Source material Block Start

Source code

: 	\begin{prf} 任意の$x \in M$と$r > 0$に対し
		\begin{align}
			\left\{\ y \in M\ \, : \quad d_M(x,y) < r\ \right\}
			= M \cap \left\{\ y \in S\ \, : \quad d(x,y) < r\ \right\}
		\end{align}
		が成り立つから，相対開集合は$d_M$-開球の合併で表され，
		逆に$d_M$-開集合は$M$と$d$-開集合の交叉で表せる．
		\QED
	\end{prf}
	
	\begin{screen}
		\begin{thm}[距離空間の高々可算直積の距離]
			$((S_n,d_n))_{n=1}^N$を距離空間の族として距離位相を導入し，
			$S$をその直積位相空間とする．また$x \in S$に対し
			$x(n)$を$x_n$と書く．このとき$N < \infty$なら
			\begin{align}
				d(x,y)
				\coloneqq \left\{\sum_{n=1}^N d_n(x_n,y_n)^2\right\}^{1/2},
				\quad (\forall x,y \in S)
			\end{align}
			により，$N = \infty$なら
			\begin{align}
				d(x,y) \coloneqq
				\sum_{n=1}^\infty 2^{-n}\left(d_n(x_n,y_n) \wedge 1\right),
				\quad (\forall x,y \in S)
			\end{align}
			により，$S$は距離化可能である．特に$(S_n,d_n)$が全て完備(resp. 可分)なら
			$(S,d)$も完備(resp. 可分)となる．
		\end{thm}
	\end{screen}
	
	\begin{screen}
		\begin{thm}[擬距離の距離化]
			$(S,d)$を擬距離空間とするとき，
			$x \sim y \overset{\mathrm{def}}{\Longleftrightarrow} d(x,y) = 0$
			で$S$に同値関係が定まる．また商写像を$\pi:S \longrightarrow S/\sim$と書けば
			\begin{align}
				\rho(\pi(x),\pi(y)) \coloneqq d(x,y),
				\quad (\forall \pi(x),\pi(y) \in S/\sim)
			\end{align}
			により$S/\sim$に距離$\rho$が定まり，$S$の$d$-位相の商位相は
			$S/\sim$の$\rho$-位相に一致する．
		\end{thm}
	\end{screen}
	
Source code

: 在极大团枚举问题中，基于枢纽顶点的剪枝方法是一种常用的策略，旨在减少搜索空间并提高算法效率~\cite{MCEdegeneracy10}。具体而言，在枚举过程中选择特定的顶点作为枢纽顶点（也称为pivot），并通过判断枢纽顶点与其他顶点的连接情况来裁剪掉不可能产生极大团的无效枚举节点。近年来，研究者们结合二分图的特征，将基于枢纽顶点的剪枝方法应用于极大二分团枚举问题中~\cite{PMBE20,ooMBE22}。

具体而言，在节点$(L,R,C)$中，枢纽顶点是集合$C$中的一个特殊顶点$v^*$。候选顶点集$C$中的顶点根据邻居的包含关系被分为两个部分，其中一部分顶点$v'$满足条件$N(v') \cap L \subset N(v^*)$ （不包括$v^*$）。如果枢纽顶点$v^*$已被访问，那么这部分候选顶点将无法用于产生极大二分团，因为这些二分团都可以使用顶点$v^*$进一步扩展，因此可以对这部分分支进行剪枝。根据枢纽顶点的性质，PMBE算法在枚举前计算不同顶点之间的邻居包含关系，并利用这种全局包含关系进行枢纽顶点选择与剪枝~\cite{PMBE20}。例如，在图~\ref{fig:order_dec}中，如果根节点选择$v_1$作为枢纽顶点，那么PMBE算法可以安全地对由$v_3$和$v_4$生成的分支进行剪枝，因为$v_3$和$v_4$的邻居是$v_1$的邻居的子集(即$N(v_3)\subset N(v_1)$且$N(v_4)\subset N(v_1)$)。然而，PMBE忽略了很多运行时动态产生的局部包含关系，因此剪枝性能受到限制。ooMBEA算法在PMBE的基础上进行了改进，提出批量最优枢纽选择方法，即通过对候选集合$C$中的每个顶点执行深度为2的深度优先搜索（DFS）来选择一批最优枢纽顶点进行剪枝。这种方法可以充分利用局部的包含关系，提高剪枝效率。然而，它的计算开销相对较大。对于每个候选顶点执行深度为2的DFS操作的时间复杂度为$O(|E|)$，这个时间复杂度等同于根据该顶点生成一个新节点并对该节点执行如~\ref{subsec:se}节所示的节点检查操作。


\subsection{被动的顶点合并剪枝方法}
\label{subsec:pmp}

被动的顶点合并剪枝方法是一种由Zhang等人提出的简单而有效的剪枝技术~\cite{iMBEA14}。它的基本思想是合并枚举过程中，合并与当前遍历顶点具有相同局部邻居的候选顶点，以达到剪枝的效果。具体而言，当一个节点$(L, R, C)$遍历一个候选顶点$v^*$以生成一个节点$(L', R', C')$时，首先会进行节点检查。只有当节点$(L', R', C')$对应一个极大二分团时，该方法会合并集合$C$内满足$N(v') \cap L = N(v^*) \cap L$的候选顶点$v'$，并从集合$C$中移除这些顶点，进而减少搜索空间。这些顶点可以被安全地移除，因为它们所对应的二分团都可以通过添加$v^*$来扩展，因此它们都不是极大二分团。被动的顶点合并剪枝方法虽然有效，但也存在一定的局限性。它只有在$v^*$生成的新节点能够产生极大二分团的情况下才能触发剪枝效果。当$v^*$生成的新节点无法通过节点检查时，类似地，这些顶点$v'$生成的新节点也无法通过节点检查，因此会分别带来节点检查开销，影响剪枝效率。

Source material Block End

*What is being asked*: Using the listing above, transcribe every entry exactly.

*Finished exercise*:
Source code

: 	\begin{prf} 任意の$x \in M$と$r > 0$に対し
		\begin{align}
			\left\{\ y \in M\ \, : \quad d_M(x,y) < r\ \right\}
			= M \cap \left\{\ y \in S\ \, : \quad d(x,y) < r\ \right\}
		\end{align}
		が成り立つから，相対開集合は$d_M$-開球の合併で表され，
		逆に$d_M$-開集合は$M$と$d$-開集合の交叉で表せる．
		\QED
	\end{prf}
	
	\begin{screen}
		\begin{thm}[距離空間の高々可算直積の距離]
			$((S_n,d_n))_{n=1}^N$を距離空間の族として距離位相を導入し，
			$S$をその直積位相空間とする．また$x \in S$に対し
			$x(n)$を$x_n$と書く．このとき$N < \infty$なら
			\begin{align}
				d(x,y)
				\coloneqq \left\{\sum_{n=1}^N d_n(x_n,y_n)^2\right\}^{1/2},
				\quad (\forall x,y \in S)
			\end{align}
			により，$N = \infty$なら
			\begin{align}
				d(x,y) \coloneqq
				\sum_{n=1}^\infty 2^{-n}\left(d_n(x_n,y_n) \wedge 1\right),
				\quad (\forall x,y \in S)
			\end{align}
			により，$S$は距離化可能である．特に$(S_n,d_n)$が全て完備(resp. 可分)なら
			$(S,d)$も完備(resp. 可分)となる．
		\end{thm}
	\end{screen}
	
	\begin{screen}
		\begin{thm}[擬距離の距離化]
			$(S,d)$を擬距離空間とするとき，
			$x \sim y \overset{\mathrm{def}}{\Longleftrightarrow} d(x,y) = 0$
			で$S$に同値関係が定まる．また商写像を$\pi:S \longrightarrow S/\sim$と書けば
			\begin{align}
				\rho(\pi(x),\pi(y)) \coloneqq d(x,y),
				\quad (\forall \pi(x),\pi(y) \in S/\sim)
			\end{align}
			により$S/\sim$に距離$\rho$が定まり，$S$の$d$-位相の商位相は
			$S/\sim$の$\rho$-位相に一致する．
		\end{thm}
	\end{screen}
	
Source code

: 在极大团枚举问题中，基于枢纽顶点的剪枝方法是一种常用的策略，旨在减少搜索空间并提高算法效率~\cite{MCEdegeneracy10}。具体而言，在枚举过程中选择特定的顶点作为枢纽顶点（也称为pivot），并通过判断枢纽顶点与其他顶点的连接情况来裁剪掉不可能产生极大团的无效枚举节点。近年来，研究者们结合二分图的特征，将基于枢纽顶点的剪枝方法应用于极大二分团枚举问题中~\cite{PMBE20,ooMBE22}。

具体而言，在节点$(L,R,C)$中，枢纽顶点是集合$C$中的一个特殊顶点$v^*$。候选顶点集$C$中的顶点根据邻居的包含关系被分为两个部分，其中一部分顶点$v'$满足条件$N(v') \cap L \subset N(v^*)$ （不包括$v^*$）。如果枢纽顶点$v^*$已被访问，那么这部分候选顶点将无法用于产生极大二分团，因为这些二分团都可以使用顶点$v^*$进一步扩展，因此可以对这部分分支进行剪枝。根据枢纽顶点的性质，PMBE算法在枚举前计算不同顶点之间的邻居包含关系，并利用这种全局包含关系进行枢纽顶点选择与剪枝~\cite{PMBE20}。例如，在图~\ref{fig:order_dec}中，如果根节点选择$v_1$作为枢纽顶点，那么PMBE算法可以安全地对由$v_3$和$v_4$生成的分支进行剪枝，因为$v_3$和$v_4$的邻居是$v_1$的邻居的子集(即$N(v_3)\subset N(v_1)$且$N(v_4)\subset N(v_1)$)。然而，PMBE忽略了很多运行时动态产生的局部包含关系，因此剪枝性能受到限制。ooMBEA算法在PMBE的基础上进行了改进，提出批量最优枢纽选择方法，即通过对候选集合$C$中的每个顶点执行深度为2的深度优先搜索（DFS）来选择一批最优枢纽顶点进行剪枝。这种方法可以充分利用局部的包含关系，提高剪枝效率。然而，它的计算开销相对较大。对于每个候选顶点执行深度为2的DFS操作的时间复杂度为$O(|E|)$，这个时间复杂度等同于根据该顶点生成一个新节点并对该节点执行如~\ref{subsec:se}节所示的节点检查操作。


\subsection{被动的顶点合并剪枝方法}
\label{subsec:pmp}

被动的顶点合并剪枝方法是一种由Zhang等人提出的简单而有效的剪枝技术~\cite{iMBEA14}。它的基本思想是合并枚举过程中，合并与当前遍历顶点具有相同局部邻居的候选顶点，以达到剪枝的效果。具体而言，当一个节点$(L, R, C)$遍历一个候选顶点$v^*$以生成一个节点$(L', R', C')$时，首先会进行节点检查。只有当节点$(L', R', C')$对应一个极大二分团时，该方法会合并集合$C$内满足$N(v') \cap L = N(v^*) \cap L$的候选顶点$v'$，并从集合$C$中移除这些顶点，进而减少搜索空间。这些顶点可以被安全地移除，因为它们所对应的二分团都可以通过添加$v^*$来扩展，因此它们都不是极大二分团。被动的顶点合并剪枝方法虽然有效，但也存在一定的局限性。它只有在$v^*$生成的新节点能够产生极大二分团的情况下才能触发剪枝效果。当$v^*$生成的新节点无法通过节点检查时，类似地，这些顶点$v'$生成的新节点也无法通过节点检查，因此会分别带来节点检查开销，影响剪枝效率。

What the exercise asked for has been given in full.